Source: United Workers Union, X

On Friday 15 March 2024 the Fair Work Commission handed down its second Decision on wage increases for aged care workers. In 2022 the Commission handed down a Decision increasing nurses and personal care workers and chefs in aged care facilities a 15% wage increase.

The principal unions with membership in the aged care sector (Nurses Union, Health Services Union and United Workers Union) initial case was for a 25% wage increase for all occupations in the aged care sector. 

The second Decision of the Commission handed down on Friday 15 March 2024 increased the wage increase (inclusive of the 15%) to up to 28.5% for nurses and personal care workers and a 6.8% wage increase to support service aged care workers such as cleaners, laundry workers and food preparation workers assisting the chefs.

Although aged care workers did not take industrial action to win increases in pay, they raised their voices in unity exposing to Royal Commissions, politicians and the media the impact that low pay had not just on their own personal lives but on the quality of care of elderly people dependent on aged care.
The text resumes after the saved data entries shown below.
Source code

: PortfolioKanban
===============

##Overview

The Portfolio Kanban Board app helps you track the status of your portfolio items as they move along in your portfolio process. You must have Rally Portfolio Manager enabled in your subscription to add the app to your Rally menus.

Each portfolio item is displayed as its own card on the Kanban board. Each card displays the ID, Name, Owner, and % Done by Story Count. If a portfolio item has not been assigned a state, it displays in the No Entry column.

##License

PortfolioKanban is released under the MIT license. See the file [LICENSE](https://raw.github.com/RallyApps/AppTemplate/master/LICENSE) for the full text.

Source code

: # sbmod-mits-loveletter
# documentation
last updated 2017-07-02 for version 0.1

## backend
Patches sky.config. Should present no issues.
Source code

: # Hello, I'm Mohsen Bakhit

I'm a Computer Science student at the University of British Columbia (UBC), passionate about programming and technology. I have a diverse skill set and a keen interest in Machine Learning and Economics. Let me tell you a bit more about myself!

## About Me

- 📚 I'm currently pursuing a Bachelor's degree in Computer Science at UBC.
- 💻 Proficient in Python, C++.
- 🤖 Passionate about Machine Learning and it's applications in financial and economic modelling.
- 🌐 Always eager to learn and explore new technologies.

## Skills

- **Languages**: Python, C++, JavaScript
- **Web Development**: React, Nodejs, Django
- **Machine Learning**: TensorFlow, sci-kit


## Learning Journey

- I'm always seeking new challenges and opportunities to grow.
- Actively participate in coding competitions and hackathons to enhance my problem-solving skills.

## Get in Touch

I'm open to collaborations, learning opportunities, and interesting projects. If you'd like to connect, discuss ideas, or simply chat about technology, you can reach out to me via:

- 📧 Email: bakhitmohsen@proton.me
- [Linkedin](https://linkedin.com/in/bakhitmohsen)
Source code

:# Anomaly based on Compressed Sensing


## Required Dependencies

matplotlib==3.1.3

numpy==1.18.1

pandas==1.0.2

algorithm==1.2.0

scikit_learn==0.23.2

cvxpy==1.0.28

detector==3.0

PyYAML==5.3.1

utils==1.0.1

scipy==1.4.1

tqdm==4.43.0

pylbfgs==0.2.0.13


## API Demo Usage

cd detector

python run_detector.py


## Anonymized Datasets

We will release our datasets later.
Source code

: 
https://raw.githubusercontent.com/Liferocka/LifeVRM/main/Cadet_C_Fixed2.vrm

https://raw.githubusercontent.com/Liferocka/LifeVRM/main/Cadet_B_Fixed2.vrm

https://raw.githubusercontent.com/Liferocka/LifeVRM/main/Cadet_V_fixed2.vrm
It has been their stories that demanded the Fair Work Commission and the federal government ensure that aged care workers be paid wages that reflect the skill and complexity of the work they perform.

Aged care workers’ wages are paid from money allocated to the aged care employers who own and dominate the aged care sector, both residential and home care.

Many aged care sector employers, even the so-called not for profit operators, have a history of mis-allocating federal government money provided to pay workers.

Sometimes this has been done by outright underpayment (wage theft) of workers and sometimes by "creative rostering" and not replacing staff absent from work. 

With the increase in wages to aged care workers, the temptation to continue bad practices will no doubt continue. 

However, through the workers’ campaign for higher wages and respect for the work they do, they have become more united and organized with thousands joining their appropriate union for the first time. Many are migrant workers who are standing up for their rights and the rights of residents like never before.

The next big battle for the aged care workers and indeed communities is to tackle the question of ownership and control of the sector.

Is it in the interests of aged care residents, workers and communities as a whole that aged care is dominated by private for-profit operators, many of them large overseas owned conglomerates?